• Given data:
★ ★ ★ ★ ★

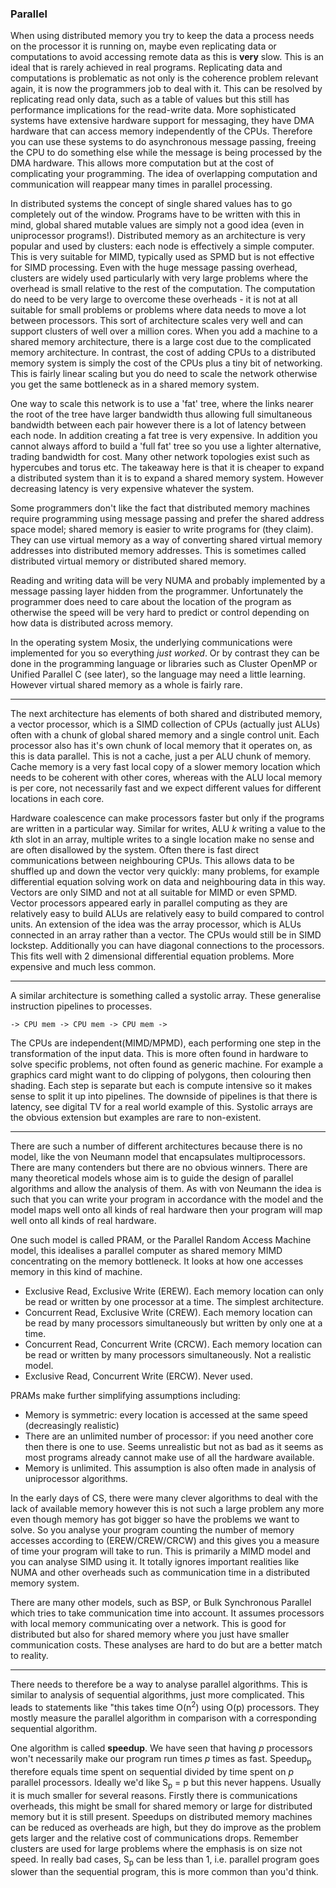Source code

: ### Parallel

When using distributed memory you try to keep the data a process needs on the
processor it is running on, maybe even replicating data or computations to avoid
accessing remote data as this is **very** slow. This is an ideal that is rarely
achieved in real programs. Replicating data and computations is problematic as
not only is the coherence problem relevant again, it is now the programmers job
to deal with it. This can be resolved by replicating read only data, such as a
table of values but this still has performance implications for the read-write
data. More sophisticated systems have extensive hardware support for messaging,
they have DMA hardware that can access memory independently of the CPUs.
Therefore you can use these systems to do asynchronous message passing, freeing
the CPU to do something else while the message is being processed by the DMA
hardware. This allows more computation but at the cost of complicating your
programming. The idea of overlapping computation and communication will reappear
many times in parallel processing.

In distributed systems the concept of single shared values has to go completely
out of the window. Programs have to be written with this in mind, global shared
mutable values are simply not a good idea (even in uniprocessor programs!).
Distributed memory as an architecture is very popular and used by clusters: each
node is effectively a simple computer. This is very suitable for MIMD, typically
used as SPMD but is not effective for SIMD processing. Even with the huge
message passing overhead, clusters are widely used particularly with very large
problems where the overhead is small relative to the rest of the computation.
The computation do need to be very large to overcome these overheads - it is not
at all suitable for small problems or problems where data needs to move a lot
between processors. This sort of architecture scales very well and can support
clusters of well over a million cores. When you add a machine to a shared memory
architecture, there is a large cost due to the complicated memory architecture.
In contrast, the cost of adding CPUs to a distributed memory system is simply
the cost of the CPUs plus a tiny bit of networking. This is fairly linear
scaling but you do need to scale the network otherwise you get the same
bottleneck as in a shared memory system.

One way to scale this network is to use a 'fat' tree, where the links nearer the
root of the tree have larger bandwidth thus allowing full simultaneous bandwidth
between each pair however there is a lot of latency between each node. In
addition creating a fat tree is very expensive. In addition you cannot always
afford to build a 'full fat' tree so you use a lighter alternative, trading
bandwidth for cost. Many other network topologies exist such as hypercubes and
torus etc. The takeaway here is that it is cheaper to expand a distributed
system than it is to expand a shared memory system. However decreasing latency
is very expensive whatever the system.

Some programmers don't like the fact that distributed memory machines require
programming using message passing and prefer the shared address space model;
shared memory is easier to write programs for (they claim). They can use virtual
memory as a way of converting shared virtual memory addresses into distributed
memory addresses. This is sometimes called distributed virtual memory or
distributed shared memory. 

Reading and writing data will be very NUMA and probably implemented by a message
passing layer hidden from the programmer. Unfortunately the programmer does need
to care about the location of the program as otherwise the speed will be very
hard to predict or control depending on how data is distributed across memory.

In the operating system Mosix, the underlying communications were implemented
for you so everything *just worked*. Or by contrast they can be done in the
programming language or libraries such as Cluster OpenMP or Unified Parallel C
(see later), so the language may need a little learning. However virtual shared
memory as a whole is fairly rare.

---

The next architecture has elements of both shared and distributed memory, a
vector processor, which is a SIMD collection of CPUs (actually just ALUs) often
with a chunk of global shared memory and a single control unit. Each processor
also has it's own chunk of local memory that it operates on, as this is data
parallel. This is not a cache, just a per ALU chunk of memory. Cache memory is a
very fast local copy of a slower memory location which needs to be coherent with
other cores, whereas with the ALU local memory is per core, not necessarily fast
and we expect different values for different locations in each core.

Hardware coalescence can make processors faster but only if the programs are
written in a particular way. Similar for writes, ALU *k* writing a value to the
*k*th slot in an array, multiple writes to a single location make no sense and are
often disallowed by the system. Often there is fast direct communications
between neighbouring CPUs. This allows data to be shuffled up and down the
vector very quickly: many problems, for example differential equation solving
work on data and neighbouring data in this way. Vectors are only SIMD and not at
all suitable for MIMD or even SPMD. Vector processors appeared early in parallel
computing as they are relatively easy to build ALUs are relatively easy to build
compared to control units. An extension of the idea was the array processor,
which is ALUs connected in an array rather than a vector. The CPUs would still
be in SIMD lockstep. Additionally you can have diagonal connections to the
processors. This fits well with 2 dimensional differential equation problems.
More expensive and much less common.

---

A similar architecture is something called a systolic array. These generalise
instruction pipelines to processes.

`-> CPU mem -> CPU mem -> CPU mem ->`

The CPUs are independent(MIMD/MPMD), each performing one step in the
transformation of the input data. This is more often found in hardware to solve
specific problems, not often found as generic machine. For example a graphics
card might want to do clipping of polygons, then colouring then shading. Each
step is separate but each is compute intensive so it makes sense to split it up
into pipelines. The downside of pipelines is that there is latency, see digital
TV for a real world example of this. Systolic arrays are the obvious extension
but examples are rare to non-existent.

---

There are such a number of different architectures because there is no model,
like the von Neumann model that encapsulates multiprocessors. There are many
contenders but there are no obvious winners. There are many theoretical models
whose aim is to guide the design of parallel algorithms and allow the analysis
of them. As with von Neumann the idea is such that you can write your program in
accordance with the model and the model maps well onto all kinds of real
hardware then your program will map well onto all kinds of real hardware.

One such model is called PRAM, or the Parallel Random Access Machine model, this
idealises a parallel computer as shared memory MIMD concentrating on the memory
bottleneck. It looks at how one accesses memory in this kind of machine.

- Exclusive Read, Exclusive Write (EREW). Each memory location can only be read
    or written by one processor at a time. The simplest architecture.
- Concurrent Read, Exclusive Write (CREW). Each memory location can be read by
    many processors simultaneously but written by only one at a time.
- Concurrent Read, Concurrent Write (CRCW). Each memory location can be read or
    written by many processors simultaneously. Not a realistic model.
- Exclusive Read, Concurrent Write (ERCW). Never used.

PRAMs make further simplifying assumptions including:

- Memory is symmetric: every location is accessed at the same speed
    (decreasingly realistic)
- There are an unlimited number of processor: if you need another core then
    there is one to use. Seems unrealistic but not as bad as it seems as most
    programs already cannot make use of all the hardware available.
- Memory is unlimited. This assumption is also often made in analysis of
    uniprocessor algorithms.

In the early days of CS, there were many clever algorithms to deal with the lack
of available memory however this is not such a large problem any more even
though memory has got bigger so have the problems we want to solve. So you
analyse your program counting the number of memory accesses according to
(EREW/CREW/CRCW) and this gives you a measure of time your program will take to
run. This is primarily a MIMD model and you can analyse SIMD using it. It
totally ignores important realities like NUMA and other overheads such as
communication time in a distributed memory system.

There are many other models, such as BSP, or Bulk Synchronous Parallel which
tries to take communication time into account. It assumes processors with local
memory communicating over a network. This is good for distributed but also for
shared memory where you just have smaller communication costs. These analyses
are hard to do but are a better match to reality. 

---

There needs to therefore be a way to analyse parallel algorithms. This is
similar to analysis of sequential algorithms, just more complicated. This leads
to statements like "this takes time O(n<sup>2</sup>) using O(p) processors. They
mostly measure the parallel algorithm in comparison with a corresponding
sequential algorithm.

One algorithm is called **speedup**. We have seen that having *p* processors
won't necessarily make our program run times *p* times as fast.
Speedup<sub>p</sub> therefore equals time spent on sequential divided by time
spent on *p* parallel processors. Ideally we'd like S<sub>p</sub> = p but this
never happens. Usually it is much smaller for several reasons. Firstly there is
communications overheads, this might be small for shared memory or large for
distributed memory but it is still present. Speedups on distributed memory
machines can be reduced as overheads are high, but they do improve as the
problem gets larger and the relative cost of communications drops. Remember
clusters are used for large problems where the emphasis is on size not speed. In
really bad cases, S<sub>p</sub> can be less than 1, i.e. parallel program goes
slower than the sequential program, this is more common than you'd think.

★ ★ ★ ★ ★

• Exercise details:
For this task, write out exactly the lines of the entries above, starting at the line with "Distributed memory as" and ending at the line with "message passing overhead, clusters", both included, and no others.

• Answer below:
Distributed memory as an architecture is very popular and used by clusters: each
node is effectively a simple computer. This is very suitable for MIMD, typically
used as SPMD but is not effective for SIMD processing. Even with the huge
message passing overhead, clusters are widely used particularly with very large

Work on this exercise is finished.